Among the examples of true Bush tautologies cited by Geoff is:
If affirmative action means what I just described, what I'm for, then I'm for it." George W. Bush, during the third presidential debate, St. Louis, Mo., October 18, 2000This is is actually an informative statement and doesn't deserve to be derided as a tautology. The reason that tautologies are derided is because they typically convey no information. Sometimes, however, they do convey information. In this case, what Bush is saying is that "affirmative action" means different things to different people and that he is in favor of some of them, and, implicitly, opposed to others. He's not alone in this. There are, for example, lots of people who favor such activities as recruiting of under-represented groups but oppose quotas.
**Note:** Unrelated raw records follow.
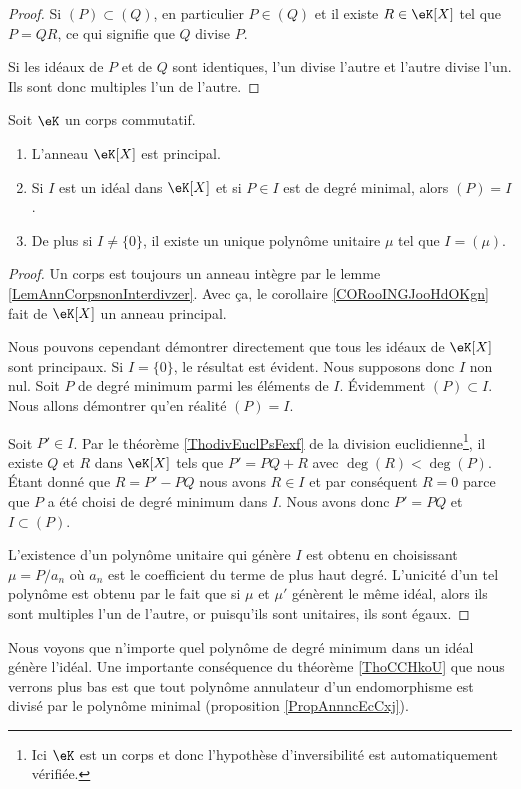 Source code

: \begin{proof}
    Si \( (P)\subset (Q)\), en particulier \( P\in(Q)\) et il existe \( R\in\eK[X]\) tel que \( P=QR\), ce qui signifie que \( Q\) divise \( P\).

    Si les idéaux de \( P\) et de \( Q\) sont identiques, l'un divise l'autre et l'autre divise l'un. Ils sont donc multiples l'un de l'autre.
\end{proof}

\begin{theorem}     \label{ThoCCHkoU}
    Soit \( \eK\) un corps commutatif.
    \begin{enumerate}
        \item
            L'anneau \( \eK[X]\) est principal. 
        \item
            Si \( I\) est un idéal dans \( \eK[X]\) et si \( P \in I\) est de degré minimal, alors \( (P)=I\).
        \item   \label{ITEMooASHKooZqkiCH}
            De plus si \( I\neq \{  0\}\), il existe un unique polynôme unitaire \( \mu\) tel que \( I=(\mu)\).
    \end{enumerate}
\end{theorem}

\begin{proof}

    Un corps est toujours un anneau intègre par le lemme \ref{LemAnnCorpsnonInterdivzer}. Avec ça, le corollaire \ref{CORooINGJooHdOKgn} fait de \( \eK[X]\) un anneau principal.  

    Nous pouvons cependant démontrer directement que tous les idéaux de \( \eK[X]\) sont principaux. Si \( I=\{ 0 \}\), le résultat est évident. Nous supposons donc \( I\) non nul. Soit \( P\) de degré minimum parmi les éléments de \( I\). Évidemment \( (P)\subset I\). Nous allons démontrer qu'en réalité \( (P)=I\).

    Soit \( P'\in I\). Par le théorème \ref{ThodivEuclPsFexf} de la division euclidienne\footnote{Ici \( \eK\) est un corps et donc l'hypothèse d'inversibilité est automatiquement vérifiée.}, il existe \( Q\) et \( R\) dans \( \eK[X]\) tels que \( P'=PQ+R\) avec \( \deg(R)<\deg(P)\). Étant donné que \( R=P'-PQ\) nous avons \( R\in I\) et par conséquent \( R=0\) parce que \( P\) a été choisi de degré minimum dans \( I\). Nous avons donc \( P'=PQ\) et \( I\subset (P)\).

    L'existence d'un polynôme unitaire qui génère \( I\) est obtenu en
    choisissant \( \mu =P/a_n\) où \( a_n\) est le coefficient du terme
    de plus haut degré. L'unicité d'un tel polynôme est obtenu par le
    fait que si \( \mu \) et \( \mu' \) génèrent le même idéal, alors
    ils sont multiples l'un de l'autre, or puisqu'ils sont unitaires,
    ils sont égaux.
\end{proof}
Nous voyons que n'importe quel polynôme de degré minimum dans un idéal génère l'idéal. Une importante conséquence du théorème \ref{ThoCCHkoU} que nous verrons plus bas est que tout polynôme annulateur d'un endomorphisme est divisé par le polynôme minimal (proposition \ref{PropAnnncEcCxj}).




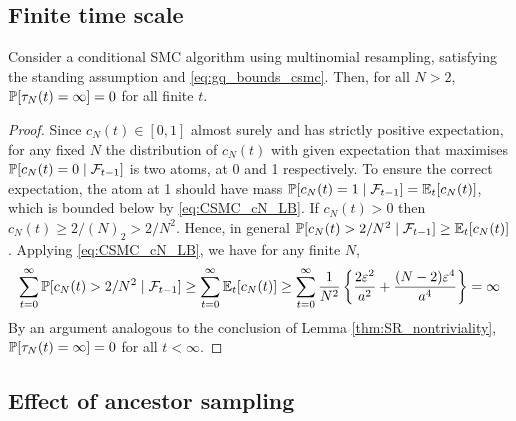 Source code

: \subsection{Finite time scale}

\begin{lemma}\label{thm:CSMC_nontriviality}
Consider a conditional SMC algorithm using multinomial resampling, satisfying the standing assumption and \eqref{eq:gq_bounds_csmc}. 
Then, for all $N>2$, $\mathbb{P}[ \tau_N(t) = \infty ]=0$ for all finite $t$.
\end{lemma}

\begin{proof}
Since $c_N(t) \in [0,1]$ almost surely and has strictly positive expectation, for any fixed $N$ the distribution of $c_N(t)$ with given expectation that maximises $\mathbb{P}[ c_N(t)=0 \mid \mathcal{F}_{t-1} ]$ is two atoms, at 0 and 1 respectively. To ensure the correct expectation, the atom at 1 should have mass $\mathbb{P}[ c_N(t)=1 \mid \mathcal{F}_{t-1} ] = \mathbb{E}_t [ c_N(t) ]$, which is bounded below by \eqref{eq:CSMC_cN_LB}.
If $c_N(t) > 0$ then $c_N(t) \geq 2/(N)_2 > 2/N^2$. Hence, in general $\mathbb{P}[ c_N(t) > 2/N^2 \mid \mathcal{F}_{t-1} ] \geq \mathbb{E}_t [c_N(t)]$. Applying \eqref{eq:CSMC_cN_LB}, we have for any finite $N$,
\begin{equation*}
\sum_{t=0}^\infty \mathbb{P}[ c_N(t) > 2/N^2 \mid \mathcal{F}_{t-1} ]
\geq \sum_{t=0}^\infty \mathbb{E}_t [ c_N(t) ]
\geq \sum_{t=0}^\infty \frac{1}{N^2} \left\{\frac{2\varepsilon^2}{a^2} + \frac{(N-2)\varepsilon^4}{a^4}  \right\}
= \infty
\end{equation*}
By an argument analogous to the conclusion of Lemma \ref{thm:SR_nontriviality}, $\mathbb{P}[ \tau_N(t) = \infty ] =0$ for all $t < \infty$.
\end{proof}


\subsection{Effect of ancestor sampling}
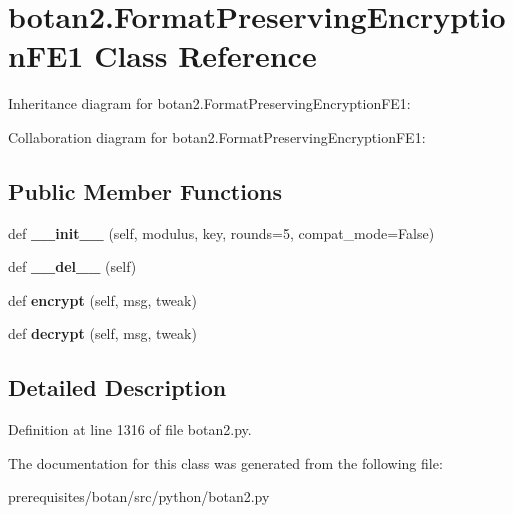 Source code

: \hypertarget{classbotan2_1_1_format_preserving_encryption_f_e1}{}\section{botan2.\+Format\+Preserving\+Encryption\+F\+E1 Class Reference}
\label{classbotan2_1_1_format_preserving_encryption_f_e1}


Inheritance diagram for botan2.\+Format\+Preserving\+Encryption\+F\+E1\+:


Collaboration diagram for botan2.\+Format\+Preserving\+Encryption\+F\+E1\+:
\subsection*{Public Member Functions}
\begin{DoxyCompactItemize}
\item 
\mbox{\label{classbotan2_1_1_format_preserving_encryption_f_e1_a33103d8261718961f6e98c9c735d3f72}} 
def {\bfseries \+\_\+\+\_\+init\+\_\+\+\_\+} (self, modulus, key, rounds=5, compat\+\_\+mode=False)
\item 
\mbox{\label{classbotan2_1_1_format_preserving_encryption_f_e1_a4e224c000b294cd5e3af785512b7eaa8}} 
def {\bfseries \+\_\+\+\_\+del\+\_\+\+\_\+} (self)
\item 
\mbox{\label{classbotan2_1_1_format_preserving_encryption_f_e1_a134af6272c75435e35d770df0683c26b}} 
def {\bfseries encrypt} (self, msg, tweak)
\item 
\mbox{\label{classbotan2_1_1_format_preserving_encryption_f_e1_aa57c5d4c29f0d52548ca2f7332a5e7a5}} 
def {\bfseries decrypt} (self, msg, tweak)
\end{DoxyCompactItemize}


\subsection{Detailed Description}


Definition at line 1316 of file botan2.\+py.



The documentation for this class was generated from the following file\+:\begin{DoxyCompactItemize}
\item 
prerequisites/botan/src/python/botan2.\+py\end{DoxyCompactItemize}
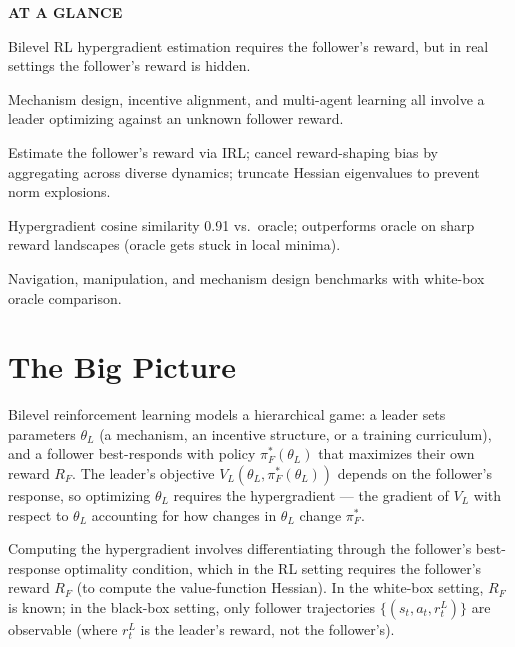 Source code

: \documentclass[10pt,twocolumn]{article}
\begin{document}
\begin{mdframed}[backgroundcolor=boxgray,linecolor=rulered,linewidth=1pt,
    innerleftmargin=6pt,innerrightmargin=6pt,
    innertopmargin=6pt,innerbottommargin=6pt]
\textbf{\small AT A GLANCE}\par\vspace{4pt}
\begin{description}[leftmargin=0pt,labelsep=4pt,itemsep=2pt,parsep=0pt,
    font=\small\bfseries]
  \item[Problem:] Bilevel RL hypergradient estimation requires the follower's
    reward, but in real settings the follower's reward is hidden.
  \item[Why it matters:] Mechanism design, incentive alignment, and multi-agent
    learning all involve a leader optimizing against an unknown follower reward.
  \item[Method:] Estimate the follower's reward via IRL; cancel reward-shaping
    bias by aggregating across diverse dynamics; truncate Hessian eigenvalues
    to prevent norm explosions.
  \item[Result:] Hypergradient cosine similarity 0.91 vs.\ oracle; outperforms
    oracle on sharp reward landscapes (oracle gets stuck in local minima).
  \item[Evidence:] Navigation, manipulation, and mechanism design benchmarks with
    white-box oracle comparison.
\end{description}
\end{mdframed}

\section{The Big Picture}

Bilevel reinforcement learning models a hierarchical game: a leader sets
parameters $\theta_L$ (a mechanism, an incentive structure, or a training
curriculum), and a follower best-responds with policy $\pi_F^*(\theta_L)$
that maximizes their own reward $R_F$. The leader's objective $V_L(\theta_L,
\pi_F^*(\theta_L))$ depends on the follower's response, so optimizing $\theta_L$
requires the hypergradient --- the gradient of $V_L$ with respect to $\theta_L$
accounting for how changes in $\theta_L$ change $\pi_F^*$.

Computing the hypergradient involves differentiating through the follower's
best-response optimality condition, which in the RL setting requires the
follower's reward $R_F$ (to compute the value-function Hessian). In the
white-box setting, $R_F$ is known; in the black-box setting, only follower
trajectories $\{(s_t, a_t, r_t^L)\}$ are observable (where $r_t^L$ is the
leader's reward, not the follower's).
\end{document}
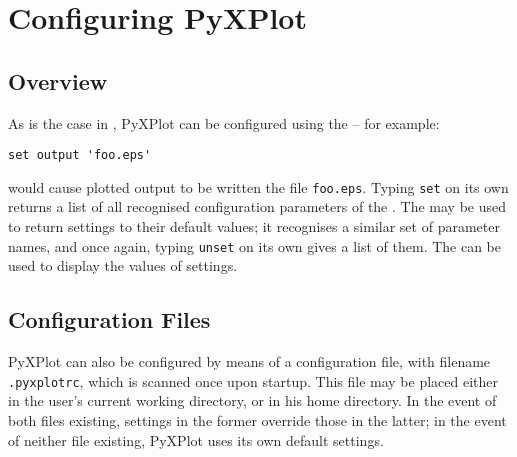 %
%
%
%
%



\chapter{Configuring PyXPlot}
\label{ch:configuration}

\section{Overview}

As is the case in \gnuplot, PyXPlot can be configured using the 
-- for example:

\begin{verbatim}set output 'foo.eps'\end{verbatim}

\noindent would cause plotted output to be written the file {\tt foo.eps}.
Typing {\tt set} on its own returns a list of all recognised configuration
parameters of the . The  may be used to return
settings to their default values; it recognises a similar set of parameter
names, and once again, typing {\tt unset} on its own gives a list of them. The
 can be used to display the values of settings.

\section{Configuration Files}

PyXPlot can also be configured by means of a configuration file, with filename
{\tt .pyxplotrc}, which is scanned once upon startup. This file may be
placed either in the user's current working directory, or in his home
directory. In the event of both files existing, settings in the former override
those in the latter; in the event of neither file existing, PyXPlot uses its
own default settings.

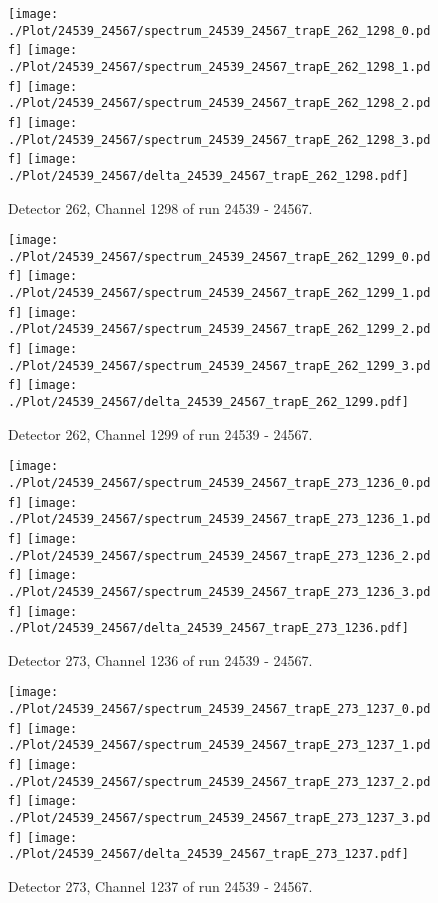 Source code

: \clearpage
\begin{figure}[hb]
\centering
\texttt{[image: ./Plot/24539\_24567/spectrum\_24539\_24567\_trapE\_262\_1298\_0.pdf]}
\texttt{[image: ./Plot/24539\_24567/spectrum\_24539\_24567\_trapE\_262\_1298\_1.pdf]}
\texttt{[image: ./Plot/24539\_24567/spectrum\_24539\_24567\_trapE\_262\_1298\_2.pdf]}
\texttt{[image: ./Plot/24539\_24567/spectrum\_24539\_24567\_trapE\_262\_1298\_3.pdf]}
\texttt{[image: ./Plot/24539\_24567/delta\_24539\_24567\_trapE\_262\_1298.pdf]}
\caption{ Detector 262, Channel 1298 of run 24539 - 24567.}
\label{fig:24539_24567_trapE_262_1298}
\end{figure}
\clearpage
\begin{figure}[hb]
\centering
\texttt{[image: ./Plot/24539\_24567/spectrum\_24539\_24567\_trapE\_262\_1299\_0.pdf]}
\texttt{[image: ./Plot/24539\_24567/spectrum\_24539\_24567\_trapE\_262\_1299\_1.pdf]}
\texttt{[image: ./Plot/24539\_24567/spectrum\_24539\_24567\_trapE\_262\_1299\_2.pdf]}
\texttt{[image: ./Plot/24539\_24567/spectrum\_24539\_24567\_trapE\_262\_1299\_3.pdf]}
\texttt{[image: ./Plot/24539\_24567/delta\_24539\_24567\_trapE\_262\_1299.pdf]}
\caption{ Detector 262, Channel 1299 of run 24539 - 24567.}
\label{fig:24539_24567_trapE_262_1299}
\end{figure}
\clearpage
\begin{figure}[hb]
\centering
\texttt{[image: ./Plot/24539\_24567/spectrum\_24539\_24567\_trapE\_273\_1236\_0.pdf]}
\texttt{[image: ./Plot/24539\_24567/spectrum\_24539\_24567\_trapE\_273\_1236\_1.pdf]}
\texttt{[image: ./Plot/24539\_24567/spectrum\_24539\_24567\_trapE\_273\_1236\_2.pdf]}
\texttt{[image: ./Plot/24539\_24567/spectrum\_24539\_24567\_trapE\_273\_1236\_3.pdf]}
\texttt{[image: ./Plot/24539\_24567/delta\_24539\_24567\_trapE\_273\_1236.pdf]}
\caption{ Detector 273, Channel 1236 of run 24539 - 24567.}
\label{fig:24539_24567_trapE_273_1236}
\end{figure}
\clearpage
\begin{figure}[hb]
\centering
\texttt{[image: ./Plot/24539\_24567/spectrum\_24539\_24567\_trapE\_273\_1237\_0.pdf]}
\texttt{[image: ./Plot/24539\_24567/spectrum\_24539\_24567\_trapE\_273\_1237\_1.pdf]}
\texttt{[image: ./Plot/24539\_24567/spectrum\_24539\_24567\_trapE\_273\_1237\_2.pdf]}
\texttt{[image: ./Plot/24539\_24567/spectrum\_24539\_24567\_trapE\_273\_1237\_3.pdf]}
\texttt{[image: ./Plot/24539\_24567/delta\_24539\_24567\_trapE\_273\_1237.pdf]}
\caption{ Detector 273, Channel 1237 of run 24539 - 24567.}
\label{fig:24539_24567_trapE_273_1237}
\end{figure}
In fact, there is a large class of statements that are technically tautologies but are nonetheless informative. These are statements that equate terms whose intensions are distinct but in fact have the same extension. Crudely put (since the details are the subject of on-going debate among semanticists and philosophers), the extension of an expression is the set of things of which it is true. The intension of an expression is the set of properties taken to be characteristic of it. The classic example of an informative tautology is "Hesperus (the evening star) is Phosphorus (the morning star)." This is a tautology since Hesperus and Phosphorus are both the planet Venus - the two expressions thus have the same extension. It is, nonetheless, informative, because the intensions of the morning star and the evening star are different and we learn something when we are informed that they are actually the same heavenly body.